Task brief: Among the entries, which lines carry the string "cucharadita"? Copy every one.

Dataset excerpts
== Segment start ==
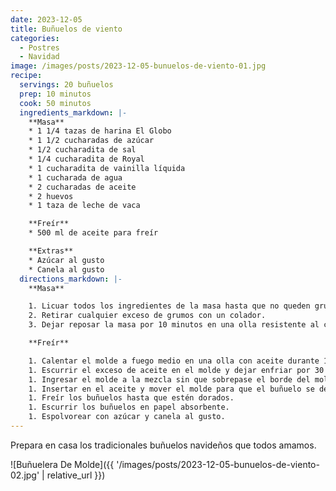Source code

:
 ```yaml
---
date: 2023-12-05
title: Buñuelos de viento
categories:
  - Postres
  - Navidad
image: /images/posts/2023-12-05-bunuelos-de-viento-01.jpg
recipe:
  servings: 20 buñuelos
  prep: 10 minutos
  cook: 50 minutos
  ingredients_markdown: |-
    **Masa**
    * 1 1/4 tazas de harina El Globo
    * 1 1/2 cucharadas de azúcar
    * 1/2 cucharadita de sal
    * 1/4 cucharadita de Royal
    * 1 cucharadita de vainilla líquida
    * 1 cucharada de agua
    * 2 cucharadas de aceite
    * 2 huevos
    * 1 taza de leche de vaca

    **Freír**
    * 500 ml de aceite para freír

    **Extras**
    * Azúcar al gusto
    * Canela al gusto
  directions_markdown: |-
    **Masa**

    1. Licuar todos los ingredientes de la masa hasta que no queden grumos.
    2. Retirar cualquier exceso de grumos con un colador.
    3. Dejar reposar la masa por 10 minutos en una olla resistente al calor donde quepa el molde.

    **Freír**

    1. Calentar el molde a fuego medio en una olla con aceite durante 15 minutos.
    1. Escurrir el exceso de aceite en el molde y dejar enfriar por 30 segundos.
    1. Ingresar el molde a la mezcla sin que sobrepase el borde del molde.
    1. Insertar en el aceite y mover el molde para que el buñuelo se desprenda.
    1. Freír los buñuelos hasta que estén dorados.
    1. Escurrir los buñuelos en papel absorbente.
    1. Espolvorear con azúcar y canela al gusto.
---
```

Prepara en casa los tradicionales buñuelos navideños que todos amamos.

![Buñuelera De Molde]({{ '/images/posts/2023-12-05-bunuelos-de-viento-02.jpg' | relative_url }})
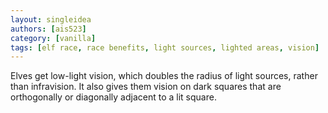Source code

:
 ```yaml
---
layout: singleidea
authors: [ais523]
category: [vanilla]
tags: [elf race, race benefits, light sources, lighted areas, vision]
---
```

Elves get low-light vision, which doubles the radius of light sources, rather than infravision. It also gives them vision on dark squares that are orthogonally or diagonally adjacent to a lit square.
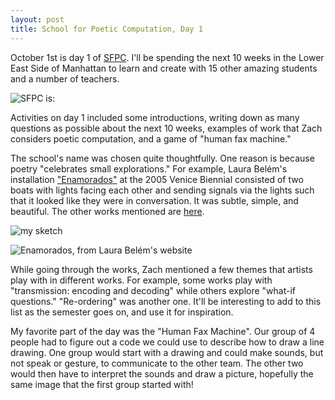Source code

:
 ```yaml
---
layout: post
title: School for Poetic Computation, Day 1
---
```


October 1st is day 1 of [SFPC](sfpc.io). I'll be spending the next 10 weeks in the Lower East Side of Manhattan to learn and create with 15 other amazing students and a number of teachers. 

![SFPC is:](https://lh6.googleusercontent.com/-qGagcnQQfQg/VDSxBUabM4I/AAAAAAAAYX4/ioiUO4L8Pjk/w782-h326-no/Screen%2BShot%2B2014-10-07%2Bat%2B11.34.47%2BPM.png)

Activities on day 1 included some introductions, writing down as many questions as possible about the next 10 weeks, examples of work that Zach considers poetic computation, and a game of "human fax machine."  

The school's name was chosen quite thoughtfully. One reason is because poetry "celebrates small explorations." For example, Laura Belém's installation ["Enamorados"](http://laurabelem.com.br/Enamorados-Enamored) at the 2005 Venice Biennial consisted of two boats with lights facing each other and sending signals via the lights such that it looked like they were in conversation. It was subtle, simple, and beautiful. The other works mentioned are [here](https://sfpc.hackpad.com/What-is-poetic-computation-Ntejnmctkmf).

![my sketch](https://gm1.ggpht.com/z6xI4y8BKA8_D9IGyIP5XClwBx5q-8mNqIu0ePQ7QEbnVZzFbkW74vOQiPkd75sHuyy7EQ6VcFA6-Yq6k9bmhmvrKa59-pTv2yrDvrSqpWnoUC0POF9nYj93CY3kpjEsdgSEw_qpeJNpxB6-515_yFnjYVHA_XYzYL5Jrp9By-22_sNjd83JRPypAFV3WCa79G2obVE2N8twj_67-kwG2RFFGuL5QXtgI08gaGahmSLd9PvLgU62w-jBVE6tzo1hw5mGiDuoiIXdlyUUv9K3GsGcZfdQjXrBq1CmBnL1huG-z8Lc5eJ5fS8Pyiis2PYut2PVMSpCyxspWRI771O0ssXw_W8BNjBcSIpMWJnDhf1WI5R7kzaYM9PxUgvkyYBL5WZDCjpdMRQezqh8bXPDJSJ3Xur7C5wHQaF4uBTMVwd-4oSGMieRTsgqzLNwGOVMLRIF7zbyQJI2ZaV4et34_3z9-PJkGHzZXCeWVhwnwezci0zxlJ0B5Yj7AuOYd-ssPyeCkXB95tVm5BH_IP7LElpx0N_1x5WE1sRArkuIHICe8iVn7Ukx8JF1nrgbUsGFpxGEpzs=w1416-h565-l75-ft)

![Enamorados, from Laura Belém's website](http://payload288.cargocollective.com/1/15/511492/8076575/foto_Rivane_Neuenschwander.JPG)

While going through the works, Zach mentioned a few themes that artists play with in different works. For example, some works play with "transmission: encoding and decoding" while others explore "what-if questions." "Re-ordering" was another one. It'll be interesting to add to this list as the semester goes on, and use it for inspiration.

My favorite part of the day was the "Human Fax Machine". Our group of 4 people had to figure out a code we could use to describe how to draw a line drawing. One group would start with a drawing and could make sounds, but not speak or gesture, to communicate to the other team. The other two would then have to interpret the sounds and draw a picture, hopefully the same image that the first group started with!  




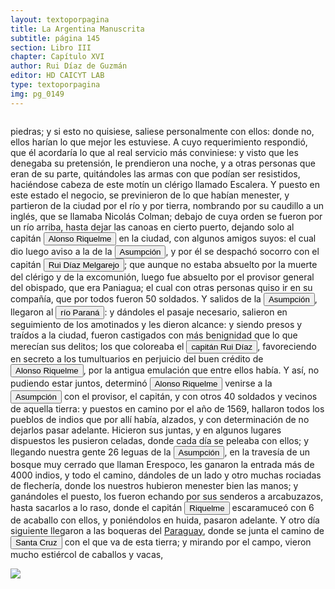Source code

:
 ```yaml
---
layout: textoporpagina
title: La Argentina Manuscrita
subtitle: página 145
section: Libro III
chapter: Capítulo XVI
author: Rui Díaz de Guzmán
editor: HD CAICYT LAB
type: textoporpagina
img: pg_0149
---
```


<div class="row">
    <div class="column">
<p>piedras; y si esto no quisiese, saliese personalmente con ellos: donde no, ellos harían lo que mejor les estuviese. A cuyo requerimiento respondió, que él acordaría lo que al real servicio más conviniese: y visto que les denegaba su pretensión, le prendieron una noche, y a otras personas que eran de su parte, quitándoles las armas con que podían ser resistidos, haciéndose cabeza de este motín un clérigo llamado Escalera. Y puesto en este estado el negocio, se previnieron de lo que habían menester, y partieron de la ciudad por el río y por tierra, nombrando por su caudillo a un inglés, que se llamaba Nicolás Colman; debajo de cuya orden se fueron por un río arriba, hasta dejar las canoas en cierto puerto, dejando solo al capitán <button class="balloon" data-balloon-pos="up" data-balloon-length="large" data-balloon="Alonso Riquelme de Guzmán y Ponce de León - nació en Jerez de la Frontera por 1519. Ruy Díaz de Guzmán - su padre - le declaró hijo suyo y de Violante Ponce de León, el 13-VIII-1528, en una escritura de poder general a favor de Juan de Xerez, procurador de Sevilla. Desde su infancia y hasta su primera juventud sirvió de paje y luego como secretario de sus presuntos deudos los Duques de Medina Sidonia, Juan Alonso de Guzmán y Ana de Aragón. Tenía 21 años cuando se alistó en la armada de su pariente Alvar Núñez Cabeza de Vaca (tío carnal de su madrastra y del mismo linaje de su abuela Catalina de Zurita), y zarpó con rumbo al Río de la Plata .">Alonso Riquelme</button> en la ciudad, con algunos amigos suyos: el cual dio luego aviso a la de la <a href="https://recogito.pelagios.org/document/wzqxhk0h3vpikm/part/1/edit#922cb837-170a-4418-9c4b-d98a45f76bd2" target="_blank"><button class="balloon" data-balloon-pos="up" data-balloon-length="large" data-balloon="Asunción del Paraguay.">Asumpción</button></a>, y por él se despachó socorro con el capitán <button class="balloon" data-balloon-pos="up" data-balloon-length="large" data-balloon="Ruy Díaz de Melgarejo (Salteras de Sevilla, 1519 – Santa Fe la Vieja, 1602) fue un militar, conquistador, explorador, estadista, minero y burócrata colonial español establecido en la región del Río de la Plata. Su vida estuvo marcada por guerras, conspiraciones, persecuciones y conflictos familiares. Junto a Juan de Salazar, Alonso Riquelme de Guzmán y Diego de Abreu se opuso al gobierno asunceno de Domingo Martínez de Irala, apoyando al deportado Álvar Núñez Cabeza de Vaca. Gobernó de manera casi absoluta e independiente la antigua provincia asuncena del Guayrá, fácticamente durante 20 años, y luego de separarla de Asunción en 1575, con el título de teniente de gobernador del Guayrá unos 15 años más.">Rui Díaz Melgarejo</button>; que aunque no estaba absuelto por la muerte del clérigo y de la excomunión, luego fue absuelto por el provisor general del obispado, que era Paniagua; el cual con otras personas quiso ir en su compañía, que por todos fueron 50 soldados. Y salidos de la <a href="https://recogito.pelagios.org/document/wzqxhk0h3vpikm/part/1/edit#5b59c600-aa0b-4604-98da-4a86c152342c" target="_blank"><button class="balloon" data-balloon-pos="up" data-balloon-length="large" data-balloon="Asunción del Paraguay.">Asumpción</button></a>, llegaron al <a href="https://recogito.pelagios.org/document/wzqxhk0h3vpikm/part/1/edit#611adc45-51f4-448d-8f6d-111d06da0703" target="_blank"><button class="balloon" data-balloon-pos="up" data-balloon-length="large" data-balloon="Hace referencia al río Paraná">río Paraná</button></a>: y dándoles el pasaje necesario, salieron en seguimiento de los amotinados y les dieron alcance: y siendo presos y traídos a la ciudad, fueron castigados con más benignidad que lo que merecían sus delitos; los que coloreaba el <button class="balloon" data-balloon-pos="up" data-balloon-length="large" data-balloon="Ruy Díaz de Melgarejo (Salteras de Sevilla, 1519 – Santa Fe la Vieja, 1602) fue un militar, conquistador, explorador, estadista, minero y burócrata colonial español establecido en la región del Río de la Plata. Su vida estuvo marcada por guerras, conspiraciones, persecuciones y conflictos familiares. Junto a Juan de Salazar, Alonso Riquelme de Guzmán y Diego de Abreu se opuso al gobierno asunceno de Domingo Martínez de Irala, apoyando al deportado Álvar Núñez Cabeza de Vaca. Gobernó de manera casi absoluta e independiente la antigua provincia asuncena del Guayrá, fácticamente durante 20 años, y luego de separarla de Asunción en 1575, con el título de teniente de gobernador del Guayrá unos 15 años más.">capitán Rui Díaz</button>, favoreciendo en secreto a los tumultuarios en perjuicio del buen crédito de <button class="balloon" data-balloon-pos="up" data-balloon-length="large" data-balloon="Alonso Riquelme de Guzmán y Ponce de León - nació en Jerez de la Frontera por 1519. Ruy Díaz de Guzmán - su padre - le declaró hijo suyo y de Violante Ponce de León, el 13-VIII-1528, en una escritura de poder general a favor de Juan de Xerez, procurador de Sevilla. Desde su infancia y hasta su primera juventud sirvió de paje y luego como secretario de sus presuntos deudos los Duques de Medina Sidonia, Juan Alonso de Guzmán y Ana de Aragón. Tenía 21 años cuando se alistó en la armada de su pariente Alvar Núñez Cabeza de Vaca (tío carnal de su madrastra y del mismo linaje de su abuela Catalina de Zurita), y zarpó con rumbo al Río de la Plata .">Alonso Riquelme</button>, por la antigua emulación que entre ellos había. Y así, no pudiendo estar juntos, determinó <button class="balloon" data-balloon-pos="up" data-balloon-length="large" data-balloon="Alonso Riquelme de Guzmán y Ponce de León - nació en Jerez de la Frontera por 1519. Ruy Díaz de Guzmán - su padre - le declaró hijo suyo y de Violante Ponce de León, el 13-VIII-1528, en una escritura de poder general a favor de Juan de Xerez, procurador de Sevilla. Desde su infancia y hasta su primera juventud sirvió de paje y luego como secretario de sus presuntos deudos los Duques de Medina Sidonia, Juan Alonso de Guzmán y Ana de Aragón. Tenía 21 años cuando se alistó en la armada de su pariente Alvar Núñez Cabeza de Vaca (tío carnal de su madrastra y del mismo linaje de su abuela Catalina de Zurita), y zarpó con rumbo al Río de la Plata .">Alonso Riquelme</button> venirse a la <a href="https://recogito.pelagios.org/document/wzqxhk0h3vpikm/part/1/edit#3171ddad-d062-4055-b139-41b11de4238a" target="_blank"><button class="balloon" data-balloon-pos="up" data-balloon-length="large" data-balloon="Asunción del Paraguay.">Asumpción</button></a> con el provisor, el capitán, y con otros 40 soldados y vecinos de aquella tierra: y puestos en camino por el año de 1569, hallaron todos los pueblos de indios que por allí había, alzados, y con determinación de no dejarlos pasar adelante. Hicieron sus juntas, y en algunos lugares dispuestos les pusieron celadas, donde cada día se peleaba con ellos; y llegando nuestra gente 26 leguas de la <a href="https://recogito.pelagios.org/document/wzqxhk0h3vpikm/part/1/edit#c1753c94-4e5f-4a94-b064-ac9903a00c0e" target="_blank"><button class="balloon" data-balloon-pos="up" data-balloon-length="large" data-balloon="Asunción del Paraguay.">Asumpción</button></a>, en la travesía de un bosque muy cerrado que llaman Erespoco, les ganaron la entrada más de 4000 indios, y todo el camino, dándoles de un lado y otro muchas rociadas de flechería, donde los nuestros hubieron menester bien las manos; y ganándoles el puesto, los fueron echando por sus senderos a arcabuzazos, hasta sacarlos a lo raso, donde el capitán <button class="balloon" data-balloon-pos="up" data-balloon-length="large" data-balloon="Alonso Riquelme de Guzmán y Ponce de León - nació en Jerez de la Frontera por 1519. Ruy Díaz de Guzmán - su padre - le declaró hijo suyo y de Violante Ponce de León, el 13-VIII-1528, en una escritura de poder general a favor de Juan de Xerez, procurador de Sevilla. Desde su infancia y hasta su primera juventud sirvió de paje y luego como secretario de sus presuntos deudos los Duques de Medina Sidonia, Juan Alonso de Guzmán y Ana de Aragón. Tenía 21 años cuando se alistó en la armada de su pariente Alvar Núñez Cabeza de Vaca (tío carnal de su madrastra y del mismo linaje de su abuela Catalina de Zurita), y zarpó con rumbo al Río de la Plata .">Riquelme</button> escaramuceó con 6 de acaballo con ellos, y poniéndolos en huida, pasaron adelante. Y otro día siguiente llegaron a las boqueras del <a href="https://recogito.pelagios.org/document/wzqxhk0h3vpikm/part/1/edit#71322180-debf-498b-96e7-90276d49fdae" target="_blank">Paraguay</a>, donde se junta el camino de <a href="https://recogito.pelagios.org/document/wzqxhk0h3vpikm/part/1/edit#77bafa5d-2eb8-42a9-969e-c272e95ec540" target="_blank"><button class="balloon" data-balloon-pos="up" data-balloon-length="large" data-balloon="Este asentamiento fue efectivamente fundado por un conquistador de Asunción, Nuflo de Chávez en 1561. La ciudad sufrió varios traslados en el curso de su historia hasta establecerse dónde se encuentra hoy en día. El primer sitio de la fundación fue en la serranía de Chiquitos, a orilla del río Sutó.">Santa Cruz</button></a> con el que va de esta tierra; y mirando por el campo, vieron mucho estiércol de caballos y vacas, </p></div>

<div class="column">
<a href="{{site.baseurl}}/assets/img/argentina_manuscrita/{{page.img}}.jpg"><img src="{{site.baseurl}}/assets/img/argentina_manuscrita/{{page.img}}.jpg"></a>
</div>
</div>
== Segment end ==
Answer to this task:
    * 1/2 cucharadita de sal
    * 1/4 cucharadita de Royal
    * 1 cucharadita de vainilla líquida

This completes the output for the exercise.